— Given information —
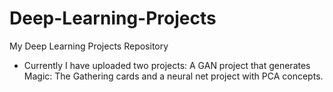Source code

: # Deep-Learning-Projects
My Deep Learning Projects Repository

+ Currently I have uploaded two projects: A GAN project that generates Magic: The Gathering cards and a neural net project with PCA concepts. 
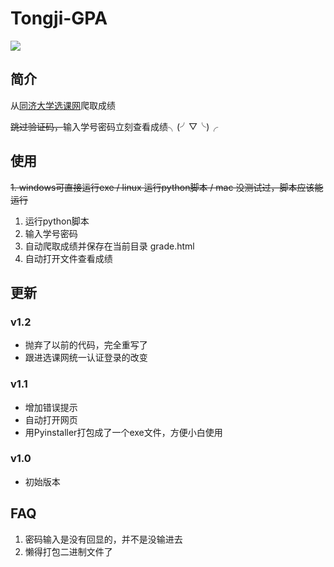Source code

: # Tongji-GPA
![](https://raw.githubusercontent.com/wlh320/Tongji-GPA/master/title.png)

## 简介
从[同济大学选课网](http://xuanke.tongji.edu.cn)爬取成绩

~~跳过验证码，~~输入学号密码立刻查看成绩╮(╯▽╰)╭

## 使用
~~1. windows可直接运行exe / linux 运行python脚本 / mac 没测试过，脚本应该能运行~~
1. 运行python脚本
2. 输入学号密码
2. 自动爬取成绩并保存在当前目录 grade.html
3. 自动打开文件查看成绩

## 更新

### v1.2
- 抛弃了以前的代码，完全重写了
- 跟进选课网统一认证登录的改变

### v1.1
- 增加错误提示
- 自动打开网页
- 用Pyinstaller打包成了一个exe文件，方便小白使用

### v1.0
- 初始版本

## FAQ
1. 密码输入是没有回显的，并不是没输进去
2. 懒得打包二进制文件了
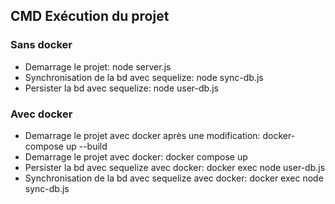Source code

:## CMD Exécution du projet

### Sans docker
- Demarrage le projet: node server.js
- Synchronisation de la bd avec sequelize: node sync-db.js
- Persister la bd avec sequelize: node user-db.js

### Avec docker
- Demarrage le projet avec docker après une modification: docker-compose up --build
- Demarrage le projet avec docker: docker compose up
- Persister la bd avec sequelize avec docker: docker exec node user-db.js
- Synchronisation de la bd avec sequelize avec docker: docker exec node sync-db.js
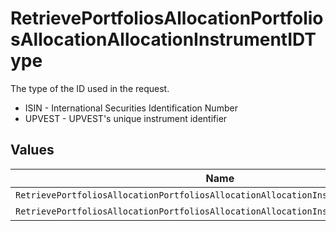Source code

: # RetrievePortfoliosAllocationPortfoliosAllocationAllocationInstrumentIDType

The type of the ID used in the request.
* ISIN - International Securities Identification Number
* UPVEST - UPVEST's unique instrument identifier


## Values

| Name                                                                               | Value                                                                              |
| ---------------------------------------------------------------------------------- | ---------------------------------------------------------------------------------- |
| `RetrievePortfoliosAllocationPortfoliosAllocationAllocationInstrumentIDTypeIsin`   | ISIN                                                                               |
| `RetrievePortfoliosAllocationPortfoliosAllocationAllocationInstrumentIDTypeUpvest` | UPVEST                                                                             |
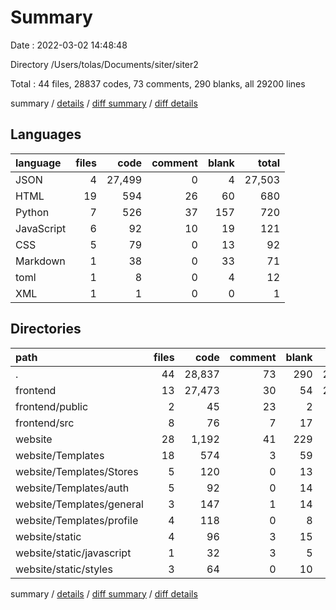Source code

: # Summary

Date : 2022-03-02 14:48:48

Directory /Users/tolas/Documents/siter/siter2

Total : 44 files,  28837 codes, 73 comments, 290 blanks, all 29200 lines

summary / [details](details.md) / [diff summary](diff.md) / [diff details](diff-details.md)

## Languages
| language | files | code | comment | blank | total |
| :--- | ---: | ---: | ---: | ---: | ---: |
| JSON | 4 | 27,499 | 0 | 4 | 27,503 |
| HTML | 19 | 594 | 26 | 60 | 680 |
| Python | 7 | 526 | 37 | 157 | 720 |
| JavaScript | 6 | 92 | 10 | 19 | 121 |
| CSS | 5 | 79 | 0 | 13 | 92 |
| Markdown | 1 | 38 | 0 | 33 | 71 |
| toml | 1 | 8 | 0 | 4 | 12 |
| XML | 1 | 1 | 0 | 0 | 1 |

## Directories
| path | files | code | comment | blank | total |
| :--- | ---: | ---: | ---: | ---: | ---: |
| . | 44 | 28,837 | 73 | 290 | 29,200 |
| frontend | 13 | 27,473 | 30 | 54 | 27,557 |
| frontend/public | 2 | 45 | 23 | 2 | 70 |
| frontend/src | 8 | 76 | 7 | 17 | 100 |
| website | 28 | 1,192 | 41 | 229 | 1,462 |
| website/Templates | 18 | 574 | 3 | 59 | 636 |
| website/Templates/Stores | 5 | 120 | 0 | 13 | 133 |
| website/Templates/auth | 5 | 92 | 0 | 14 | 106 |
| website/Templates/general | 3 | 147 | 1 | 14 | 162 |
| website/Templates/profile | 4 | 118 | 0 | 8 | 126 |
| website/static | 4 | 96 | 3 | 15 | 114 |
| website/static/javascript | 1 | 32 | 3 | 5 | 40 |
| website/static/styles | 3 | 64 | 0 | 10 | 74 |

summary / [details](details.md) / [diff summary](diff.md) / [diff details](diff-details.md)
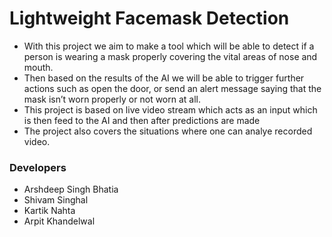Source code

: # Lightweight Facemask Detection

* With this project we aim to make a tool which will be able to detect if a person is wearing a mask properly covering the vital areas of nose and mouth.
* Then based on the results of the AI we will be able to trigger further actions such as open the door, or send an alert message saying that the mask isn’t worn properly or not worn at all.
* This project is based on live video stream which acts as an input which is then feed to the AI and then after predictions are made
* The project also covers the situations where one can analye recorded video.

### Developers
* Arshdeep Singh Bhatia
* Shivam Singhal
* Kartik Nahta
* Arpit Khandelwal

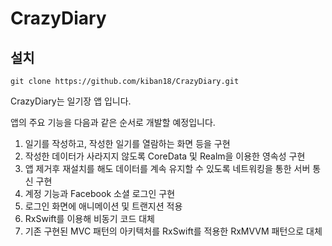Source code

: # CrazyDiary

## 설치
`git clone https://github.com/kiban18/CrazyDiary.git`

CrazyDiary는 일기장 앱 입니다.

앱의 주요 기능을 다음과 같은 순서로 개발할 예정입니다.

1. 일기를 작성하고, 작성한 일기를 열람하는 화면 등을 구현
2. 작성한 데이터가 사라지지 않도록 CoreData 및 Realm을 이용한 영속성 구현
3. 앱 제거후 재설치를 해도 데이터를 계속 유지할 수 있도록 네트워킹을 통한 서버 통신 구현
4. 계정 기능과 Facebook 소셜 로그인 구현
5. 로그인 화면에 애니메이션 및 트랜지션 적용
6. RxSwift를 이용해 비동기 코드 대체
7. 기존 구현된 MVC 패턴의 아키텍처를 RxSwift를 적용한 RxMVVM 패턴으로 대체
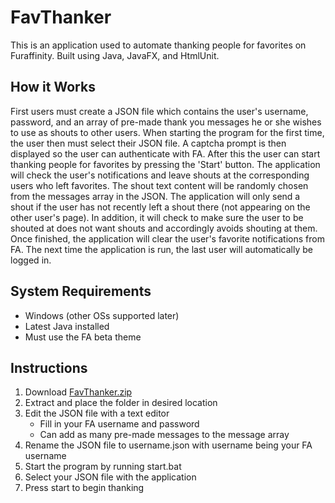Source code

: # FavThanker

This is an application used to automate thanking people for favorites on Furaffinity. Built using Java, JavaFX, and HtmlUnit.

## How it Works

First users must create a JSON file which contains the user's username, password, and an array of pre-made thank you messages he or she wishes to use as shouts to other users. When starting the program for the first time, the user then must select their JSON file. A captcha prompt is then displayed so the user can authenticate with FA. After this the user can start thanking people for favorites by pressing the 'Start' button. The application will check the user's notifications and leave shouts at the corresponding users who left favorites. The shout text content will be randomly chosen from the messages array in the JSON. The application will only send a shout if the user has not recently left a shout there (not appearing on the other user's page). In addition, it will check to make sure the user to be shouted at does not want shouts and accordingly avoids shouting at them. Once finished, the application will clear the user's favorite notifications from FA. The next time the application is run, the last user will automatically be logged in.

## System Requirements

- Windows (other OSs supported later)
- Latest Java installed
- Must use the FA beta theme

## Instructions

1. Download [FavThanker.zip](https://github.com/Seledrex/FavThanker/raw/master/FavThanker.zip)
2. Extract and place the folder in desired location
3. Edit the JSON file with a text editor
    - Fill in your FA username and password
    - Can add as many pre-made messages to the message array
4. Rename the JSON file to username.json with username being your FA username
5. Start the program by running start.bat
6. Select your JSON file with the application
7. Press start to begin thanking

— Task goal —
Repeat the material above word for word and skip every image in it.

— Result —
Source code

: # Deep-Learning-Projects
My Deep Learning Projects Repository

+ Currently I have uploaded two projects: A GAN project that generates Magic: The Gathering cards and a neural net project with PCA concepts. 
Source code

: # Tongji-GPA
![](https://raw.githubusercontent.com/wlh320/Tongji-GPA/master/title.png)

## 简介
从[同济大学选课网](http://xuanke.tongji.edu.cn)爬取成绩

~~跳过验证码，~~输入学号密码立刻查看成绩╮(╯▽╰)╭

## 使用
~~1. windows可直接运行exe / linux 运行python脚本 / mac 没测试过，脚本应该能运行~~
1. 运行python脚本
2. 输入学号密码
2. 自动爬取成绩并保存在当前目录 grade.html
3. 自动打开文件查看成绩

## 更新

### v1.2
- 抛弃了以前的代码，完全重写了
- 跟进选课网统一认证登录的改变

### v1.1
- 增加错误提示
- 自动打开网页
- 用Pyinstaller打包成了一个exe文件，方便小白使用

### v1.0
- 初始版本

## FAQ
1. 密码输入是没有回显的，并不是没输进去
2. 懒得打包二进制文件了
Source code

:## CMD Exécution du projet

### Sans docker
- Demarrage le projet: node server.js
- Synchronisation de la bd avec sequelize: node sync-db.js
- Persister la bd avec sequelize: node user-db.js

### Avec docker
- Demarrage le projet avec docker après une modification: docker-compose up --build
- Demarrage le projet avec docker: docker compose up
- Persister la bd avec sequelize avec docker: docker exec node user-db.js
- Synchronisation de la bd avec sequelize avec docker: docker exec node sync-db.js
Source code

: # RetrievePortfoliosAllocationPortfoliosAllocationAllocationInstrumentIDType

The type of the ID used in the request.
* ISIN - International Securities Identification Number
* UPVEST - UPVEST's unique instrument identifier


## Values

| Name                                                                               | Value                                                                              |
| ---------------------------------------------------------------------------------- | ---------------------------------------------------------------------------------- |
| `RetrievePortfoliosAllocationPortfoliosAllocationAllocationInstrumentIDTypeIsin`   | ISIN                                                                               |
| `RetrievePortfoliosAllocationPortfoliosAllocationAllocationInstrumentIDTypeUpvest` | UPVEST                                                                             |
Source code

: # Summary

Date : 2022-03-02 14:48:48

Directory /Users/tolas/Documents/siter/siter2

Total : 44 files,  28837 codes, 73 comments, 290 blanks, all 29200 lines

summary / [details](details.md) / [diff summary](diff.md) / [diff details](diff-details.md)

## Languages
| language | files | code | comment | blank | total |
| :--- | ---: | ---: | ---: | ---: | ---: |
| JSON | 4 | 27,499 | 0 | 4 | 27,503 |
| HTML | 19 | 594 | 26 | 60 | 680 |
| Python | 7 | 526 | 37 | 157 | 720 |
| JavaScript | 6 | 92 | 10 | 19 | 121 |
| CSS | 5 | 79 | 0 | 13 | 92 |
| Markdown | 1 | 38 | 0 | 33 | 71 |
| toml | 1 | 8 | 0 | 4 | 12 |
| XML | 1 | 1 | 0 | 0 | 1 |

## Directories
| path | files | code | comment | blank | total |
| :--- | ---: | ---: | ---: | ---: | ---: |
| . | 44 | 28,837 | 73 | 290 | 29,200 |
| frontend | 13 | 27,473 | 30 | 54 | 27,557 |
| frontend/public | 2 | 45 | 23 | 2 | 70 |
| frontend/src | 8 | 76 | 7 | 17 | 100 |
| website | 28 | 1,192 | 41 | 229 | 1,462 |
| website/Templates | 18 | 574 | 3 | 59 | 636 |
| website/Templates/Stores | 5 | 120 | 0 | 13 | 133 |
| website/Templates/auth | 5 | 92 | 0 | 14 | 106 |
| website/Templates/general | 3 | 147 | 1 | 14 | 162 |
| website/Templates/profile | 4 | 118 | 0 | 8 | 126 |
| website/static | 4 | 96 | 3 | 15 | 114 |
| website/static/javascript | 1 | 32 | 3 | 5 | 40 |
| website/static/styles | 3 | 64 | 0 | 10 | 74 |

summary / [details](details.md) / [diff summary](diff.md) / [diff details](diff-details.md)
Source code

: # Lightweight Facemask Detection

* With this project we aim to make a tool which will be able to detect if a person is wearing a mask properly covering the vital areas of nose and mouth.
* Then based on the results of the AI we will be able to trigger further actions such as open the door, or send an alert message saying that the mask isn’t worn properly or not worn at all.
* This project is based on live video stream which acts as an input which is then feed to the AI and then after predictions are made
* The project also covers the situations where one can analye recorded video.

### Developers
* Arshdeep Singh Bhatia
* Shivam Singhal
* Kartik Nahta
* Arpit Khandelwal

Source code

: # CrazyDiary

## 설치
`git clone https://github.com/kiban18/CrazyDiary.git`

CrazyDiary는 일기장 앱 입니다.

앱의 주요 기능을 다음과 같은 순서로 개발할 예정입니다.

1. 일기를 작성하고, 작성한 일기를 열람하는 화면 등을 구현
2. 작성한 데이터가 사라지지 않도록 CoreData 및 Realm을 이용한 영속성 구현
3. 앱 제거후 재설치를 해도 데이터를 계속 유지할 수 있도록 네트워킹을 통한 서버 통신 구현
4. 계정 기능과 Facebook 소셜 로그인 구현
5. 로그인 화면에 애니메이션 및 트랜지션 적용
6. RxSwift를 이용해 비동기 코드 대체
7. 기존 구현된 MVC 패턴의 아키텍처를 RxSwift를 적용한 RxMVVM 패턴으로 대체
Source code

: # FavThanker

This is an application used to automate thanking people for favorites on Furaffinity. Built using Java, JavaFX, and HtmlUnit.

## How it Works

First users must create a JSON file which contains the user's username, password, and an array of pre-made thank you messages he or she wishes to use as shouts to other users. When starting the program for the first time, the user then must select their JSON file. A captcha prompt is then displayed so the user can authenticate with FA. After this the user can start thanking people for favorites by pressing the 'Start' button. The application will check the user's notifications and leave shouts at the corresponding users who left favorites. The shout text content will be randomly chosen from the messages array in the JSON. The application will only send a shout if the user has not recently left a shout there (not appearing on the other user's page). In addition, it will check to make sure the user to be shouted at does not want shouts and accordingly avoids shouting at them. Once finished, the application will clear the user's favorite notifications from FA. The next time the application is run, the last user will automatically be logged in.

## System Requirements

- Windows (other OSs supported later)
- Latest Java installed
- Must use the FA beta theme

## Instructions

1. Download [FavThanker.zip](https://github.com/Seledrex/FavThanker/raw/master/FavThanker.zip)
2. Extract and place the folder in desired location
3. Edit the JSON file with a text editor
    - Fill in your FA username and password
    - Can add as many pre-made messages to the message array
4. Rename the JSON file to username.json with username being your FA username
5. Start the program by running start.bat
6. Select your JSON file with the application
7. Press start to begin thanking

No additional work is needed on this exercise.